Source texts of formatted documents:
━━━━
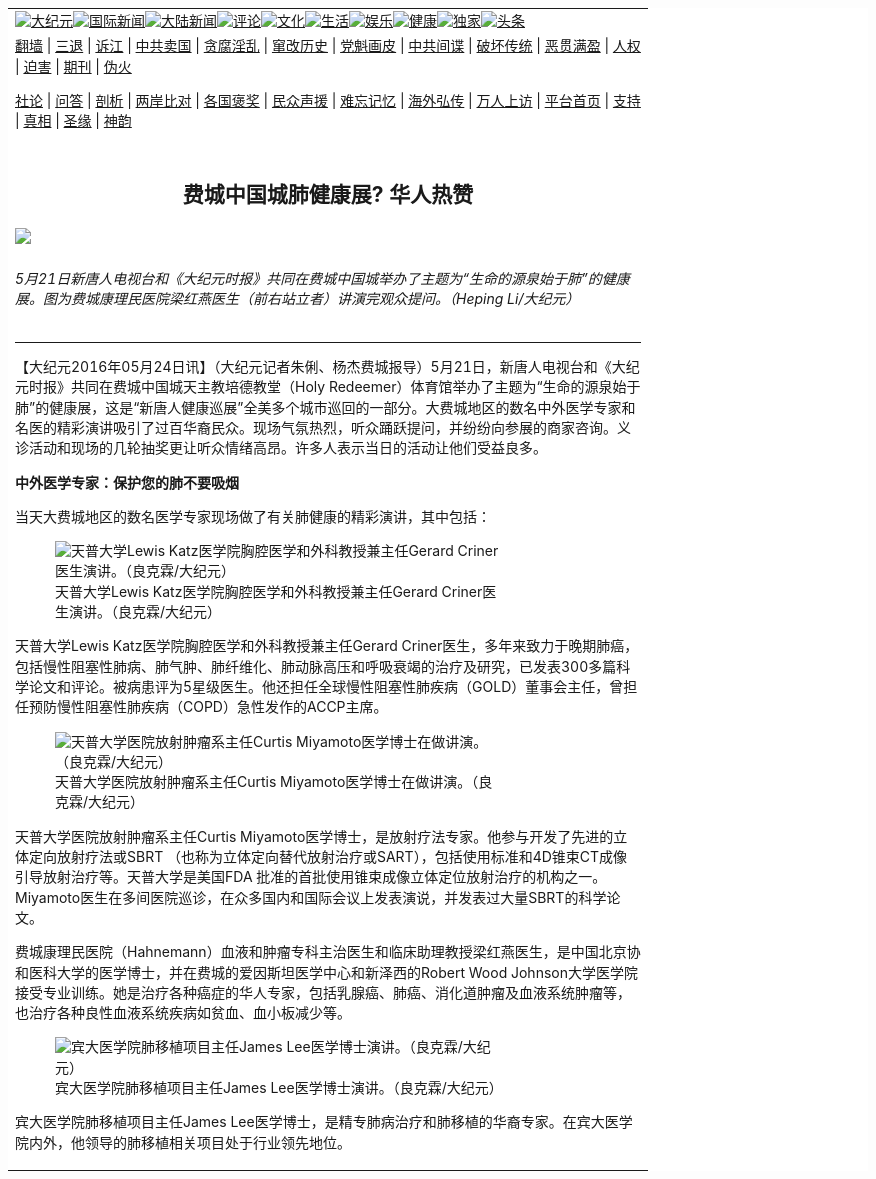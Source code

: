 <a name="1" id="1" target="_blank"></a><span id="1"></span>  <table align=center border="0"><tr><td colspan="2" valign=TOP><a href="/gb/nsc413.md#1"><img src="https://raw.githubusercontent.com/rjaibf3738/www/master/t/djy/1.jpg" title="大纪元"></a><a href="/gb/n24hr.md#1"><img src="https://raw.githubusercontent.com/rjaibf3738/www/master/t/djy/3.jpg" title="国际新闻"></a><a href="/gb/nsc413.md#1"><img src="https://raw.githubusercontent.com/rjaibf3738/www/master/t/djy/4.jpg" title="大陆新闻"></a><a href="/gb/news392.md#1"><img src="https://raw.githubusercontent.com/rjaibf3738/www/master/t/djy/5.jpg" title="评论"></a><a href="/gb/news2007.md#1"><img src="https://raw.githubusercontent.com/rjaibf3738/www/master/t/djy/6.jpg" title="文化"></a><a href="/gb/news2008.md#1"><img src="https://raw.githubusercontent.com/rjaibf3738/www/master/t/djy/7.jpg" title="生活"></a><a href="/gb/ncyule.md#1"><img src="https://raw.githubusercontent.com/rjaibf3738/www/master/t/djy/8.jpg" title="娱乐"></a><a href="/gb/nsc1002.md#1"><img src="https://raw.githubusercontent.com/rjaibf3738/www/master/t/djy/9.jpg" title="健康"><a href="/gb/nf6092.md#1"><img src="https://raw.githubusercontent.com/rjaibf3738/www/master/t/djy/10a.jpg" title="独家"></a><a href="/gb/nf4514.md#1"><img src="https://raw.githubusercontent.com/rjaibf3738/www/master/t/djy/12a.jpg" title="头条"></a></td></tr>  <tr><td colspan="2" valign=TOP><a target="_blank" href="https://github.com/bannedbook/fanqiang/wiki">翻墙</a> | <a target="_blank" href="/gb/nf5657.md#1">三退</a> | <a target="_blank" href="/gb/nf6124.md#1">诉江</a> | <a target="_blank" href="/gb/nf1176117.md#1">中共卖国</a> | <a target="_blank" href="/gb/nf5773.md#1">贪腐淫乱</a> | <a target="_blank" href="/gb/nf1176115.md#1">窜改历史</a> | <a target="_blank" href="/gb/nf1176107.md#1">党魁画皮</a> | <a target="_blank" href="/gb/nf1320400.md#1">中共间谍</a> | <a target="_blank" href="/gb/nf1176114.md#1">破坏传统</a> | <a target="_blank" href="https://github.com/fqnews/ntdtv/blob/master/gb/prog447_1.md#1">恶贯满盈</a> | <a target="_blank" href="/gb/ncid278.md#1">人权</a> | <a target="_blank" href="/gb/nf1176111.md#1">迫害</a> | <a target="_blank" href="https://gitlab.com/szzdlab/mh-qikan/blob/master/README.md#1">期刊</a> | <a target="_blank" href="/gb/nf5562.md#1">伪火</a></p>
<p><a target="_blank" href="/gb/9p.md#1">社论</a> | <a target="_blank" href="/gb/nf4378.md#1">问答</a> | <a target="_blank" href="/gb/nf5792.md#1">剖析</a> | <a target="_blank" href="/gb/nf5735.md#1">两岸比对</a> | <a target="_blank" href="/gb/nf6119.md#1">各国褒奖</a> | <a target="_blank" href="/gb/nf6120.md#1">民众声援</a> | <a target="_blank" href="/gb/nf1188594.md#1">难忘记忆</a> | <a target="_blank" href="/gb/nf3180.md#1">海外弘传</a> | <a target="_blank" href="/gb/nf5410.md#1">万人上访</a> | <a target="_blank" href="https://github.com/bannedbook/fanqiang/wiki">平台首页</a> | <a target="_blank" href="/gb/nf4386.md#1">支持</a> | <a target="_blank" href="/gb/nf4389.md#1">真相</a> | <a target="_blank" href="/gb/nf5790.md#1">圣缘</a> | <a target="_blank" href="/gb/nf4786.md#1">神韵</a></td></tr>  <tr><td valign=TOP width="626"><h2 align=center>费城中国城肺健康展? 华人热赞</h2>  <img width="600" src="https://i.epochtimes.com/assets/uploads/2016/05/Scene-5-DrLiang-e1464100605967-600x368.jpg" />  <h6>5月21日新唐人电视台和《大纪元时报》共同在费城中国城举办了主题为“生命的源泉始于肺”的健康展。图为费城康理民医院梁红燕医生（前右站立者）讲演完观众提问。（Heping Li/大纪元）  </h6>  <hr>  	<p>【大纪元2016年05月24日讯】（大纪元记者朱俐、杨杰费城报导）5月21日，新唐人电视台和《大纪元时报》共同在<ahref="/gb/tag/%E8%B4%B9%E5%9F%8E%E4%B8%AD%E5%9B%BD%E5%9F%8E.md#1">费城中国城</a>天主教培德教堂（Holy Redeemer）体育馆举办了主题为“生命的源泉始于肺”的健康展，这是“<ahref="/gb/tag/%E6%96%B0%E5%94%90%E4%BA%BA%E5%81%A5%E5%BA%B7%E5%B7%A1%E5%B1%95.md#1">新唐人健康巡展</a>”全美多个城市巡回的一部分。大费城地区的数名中外医学专家和名医的精彩演讲吸引了过百华裔民众。现场气氛热烈，听众踊跃提问，并纷纷向参展的商家咨询。义诊活动和现场的几轮抽奖更让听众情绪高昂。许多人表示当日的活动让他们受益良多。</p>
  <p><strong>中外医学专家：保护您的肺不要吸烟</strong></p>
  <p>当天大费城地区的数名医学专家现场做了有关肺健康的精彩演讲，其中包括：</p>
  <figure id="attachment_7926788" style="width: 450px" class="wp-caption aligncenter"><img class="size-medium wp-image-7926788" src="https://i.epochtimes.com/assets/uploads/2016/05/Gerard-Criner-450x300.jpg" alt="天普大学Lewis Katz医学院胸腔医学和外科教授兼主任Gerard Criner医生演讲。（良克霖/大纪元）" width="450" b="300" /><figcaption class="wp-caption-text">天普大学Lewis Katz医学院胸腔医学和外科教授兼主任Gerard Criner医生演讲。（良克霖/大纪元）</figcaption></figure>  <p>天普大学Lewis Katz医学院胸腔医学和外科教授兼主任Gerard Criner医生，多年来致力于晚期肺癌，包括慢性阻塞性肺病、肺气肿、肺纤维化、肺动脉高压和呼吸衰竭的治疗及研究，已发表300多篇科学论文和评论。被病患评为5星级医生。他还担任全球慢性阻塞性肺疾病（GOLD）董事会主任，曾担任预防慢性阻塞性肺疾病（COPD）急性发作的ACCP主席。</p>
  <figure id="attachment_7926785" style="width: 450px" class="wp-caption aligncenter"><img class="size-medium wp-image-7926785" src="https://i.epochtimes.com/assets/uploads/2016/05/Dr.-Curtis-Miyamoto-450x300.jpg" alt="天普大学医院放射肿瘤系主任Curtis Miyamoto医学博士在做讲演。（良克霖/大纪元）" width="450" b="300" /><figcaption class="wp-caption-text">天普大学医院放射肿瘤系主任Curtis Miyamoto医学博士在做讲演。（良克霖/大纪元）</figcaption></figure>  <p>天普大学医院放射肿瘤系主任Curtis Miyamoto医学博士，是放射疗法专家。他参与开发了先进的立体定向放射疗法或SBRT （也称为立体定向替代放射治疗或SART），包括使用标准和4D锥束CT成像引导放射治疗等。天普大学是美国FDA 批准的首批使用锥束成像立体定位放射治疗的机构之一。Miyamoto医生在多间医院巡诊，在众多国内和国际会议上发表演说，并发表过大量SBRT的科学论文。</p>
  <p>费城康理民医院（Hahnemann）血液和肿瘤专科主治医生和临床助理教授梁红燕医生，是中国北京协和医科大学的医学博士，并在费城的爱因斯坦医学中心和新泽西的Robert Wood Johnson大学医学院接受专业训练。她是治疗各种癌症的华人专家，包括乳腺癌、肺癌、消化道肿瘤及血液系统肿瘤等，也治疗各种良性血液系统疾病如贫血、血小板减少等。</p>
  <figure id="attachment_7926787" style="width: 450px" class="wp-caption aligncenter"><img class="size-medium wp-image-7926787" src="https://i.epochtimes.com/assets/uploads/2016/05/Dr.James-Lee-450x300.jpg" alt="宾大医学院肺移植项目主任James Lee医学博士演讲。（良克霖/大纪元）" width="450" b="300" /><figcaption class="wp-caption-text">宾大医学院肺移植项目主任James Lee医学博士演讲。（良克霖/大纪元）</figcaption></figure>  <p>宾大医学院肺移植项目主任James Lee医学博士，是精专肺病治疗和肺移植的华裔专家。在宾大医学院内外，他领导的肺移植相关项目处于行业领先地位。</p>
━━━━
> **What the task asks**
Print, from the entries above, the line with "<p><strong>中外医", the line with "<p>当天大费城地区的数名医" and all lines between them, exactly and with nothing else.

> **Response area**
  <p><strong>中外医学专家：保护您的肺不要吸烟</strong></p>
  <p>当天大费城地区的数名医学专家现场做了有关肺健康的精彩演讲，其中包括：</p>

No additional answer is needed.